Fig. 3 shows the assembled antenna which consists of two equilateral triangular frames made from 1" x 2" pine furring, and covered on the facing or interior surfaces with bronze screen cloth. The frames are held together at the corners by hardware mending plates (1/6" x 1" x 2 ") fastened with wood screws. The screen cloth is tacked to the upper and lower side pieces and secured with screws and flat washers at the vertical front piece. Thus, the front parts of the frame can be removed and the entire antenna folded for passage through the attic door.

Fig. 4 illustrates some of the constructional details at the apex of the horn. The screen cloth is trimmed off at the apex corner of both sides to prevent an accidental short circuit. The nose block or brace was made by gluing together two of the 30-60-90-degree pieces of wood cut from the ends in forming the sides of the frame. ( The nose block is shaped like an equilateral triangle.) Assembly employs small angle brackets held to the sides and the nose block by 3/16 machine screws, nuts, and washers. These provide contact for feed to the receiver.

Fig. 3 (left) shows the completed antenna in position in an attic area.

Transmission Line

The 377-ohm antenna impedance will not be seriously mismatched if the usual 300-ohm twin lead is used. The loss will be about 1.3% in power or .06 db in addition to the attenuation due to the length of the line itself.

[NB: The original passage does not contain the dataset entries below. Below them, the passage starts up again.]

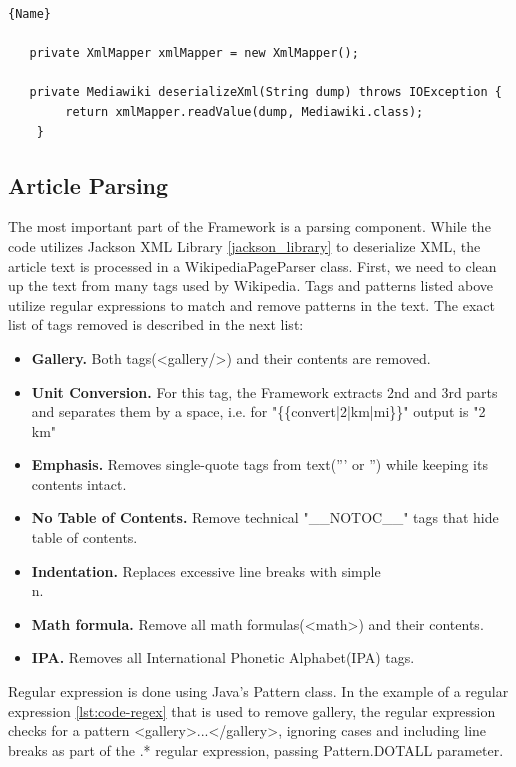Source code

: \documentclass[thesis=M,english,hidelinks]{FITthesis}[2019/12/23]
\begin{document}
\begin{lstlisting}[caption=Example of an XML Deserialization,frame=tlrb,  label = {lst:xml-deserialization}]{Name}
   
   private XmlMapper xmlMapper = new XmlMapper();
   
   private Mediawiki deserializeXml(String dump) throws IOException {
		return xmlMapper.readValue(dump, Mediawiki.class);
	}

\end{lstlisting}

\subsection{Article Parsing}\label{article_parsing}

The most important part of the Framework is a parsing component. While the code utilizes Jackson XML Library \ref{jackson_library} to deserialize XML, the article text is processed in a WikipediaPageParser class. First, we need to clean up the text from many tags used by Wikipedia\cite{Wikipedia_Template}.  Tags and patterns listed above utilize regular expressions to match and remove patterns in the text. The exact list of tags removed is described in the next list:

\begin{itemize}
	\item \textbf{Gallery.} Both tags(<gallery/>) and their contents are removed. 
	\item \textbf{Unit Conversion.}  For this tag, the Framework extracts 2nd and 3rd parts and separates them by a space, i.e. for "\{\{convert|2|km|mi\}\}" output is "2 km"
	\item \textbf{Emphasis.} Removes single-quote tags from text(''' or '') while keeping its contents intact.
	\item \textbf{No Table of Contents.} Remove technical "\_\_NOTOC\_\_" tags that hide table of contents.
	\item \textbf{Indentation.} Replaces excessive line breaks with simple \\n.
	\item \textbf{Math formula.} Remove all math formulas(<math>) and their contents.
	\item \textbf{IPA.} Removes all International Phonetic Alphabet(IPA) tags.
\end{itemize}

Regular expression is done using Java's Pattern class. In the example of a regular expression \ref{lst:code-regex} that is used  to remove gallery, the regular expression checks for a pattern <gallery>...</gallery>, ignoring cases and including line breaks as part of the .* regular expression, passing Pattern.DOTALL parameter.
\end{document}
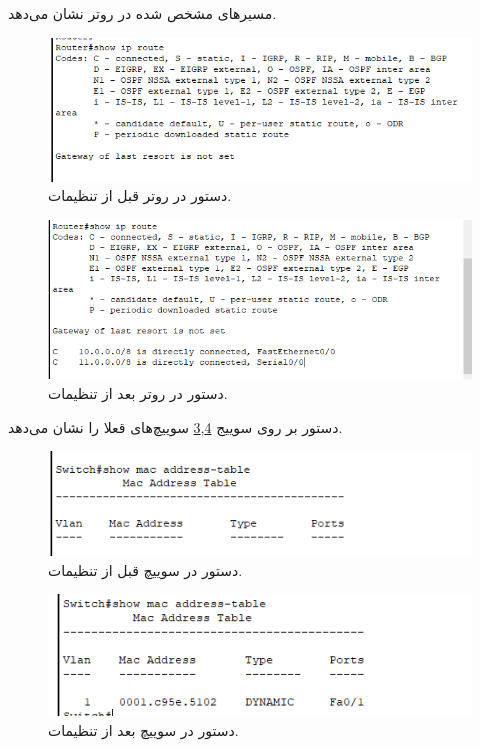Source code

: \documentclass{perassignments}
\begin{document}
	مسیر‌های مشخص شده در روتر نشان می‌دهد. 
	 \begin{figure}[H]
	 	\centering
	 	\includegraphics[width= 0.7\linewidth]{graphics/f.png}
	 	\caption{
	 		دستور	
	 		 	در روتر قبل از تنظیمات.}
	 	\label{fig:f}
	 \end{figure}
	 \begin{figure}[H]
	 	\centering
	 	\includegraphics[width= 0.7\linewidth]{graphics/f1.png}
	 	\caption{
	 		دستور	
	 		در روتر بعد از تنظیمات.}
	 	\label{fig:f1}
	 \end{figure}
 	دستور 
 	بر روی سوییج 
 	\ref{fig:g},\ref{fig:g1}
 	سوییچ‌های قعلا را نشان می‌دهد. 
 	\begin{figure}[H]
 		\centering
 		\includegraphics[width= 0.7\linewidth]{graphics/g.png}
 		\caption{
 			دستور	
 			در سوییچ قبل از تنظیمات.}
 		\label{fig:g}
 	\end{figure}
 	\begin{figure}[H]
 		\centering
 		\includegraphics[width= 0.7\linewidth]{graphics/g1.png}
 		\caption{
 			دستور	
 			در سوییچ بعد از تنظیمات.}
 		\label{fig:g1}
 	\end{figure}
\end{document}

Reduction of interference due to manmade electrical noise will, in many instances, dictate the use of coaxial cable for antenna to receiver connection. This will require impedance matching at both the antenna and the receiver. An antenna-to-coax match, which is close to ideal, can be obtained by using RG62/U cable with a characteristic impedance of 93 ohms and a four-to-one matching network employing bifilar antenna matching coils. This transformer network or balun is shown in Fig. 5.

Fig. 4. Construction details of the apex.

The matching coils, also known as elevator coils, are RCA Part No. 73591 . or equivalent (Merit Coil and Transformer Corp. TV-172 or J. W. Miller Co. No. 6104) . The match from cable to receiver, 300-ohm impedance, is accomplished by the use of an identical network. In this case the mismatch 93 ohms to 300 ohms rather than 377 ohms will be found to be negligible in effect.

Fig. 5. The antenna–to-coaxial line matching network is a 4:1 balun transformer.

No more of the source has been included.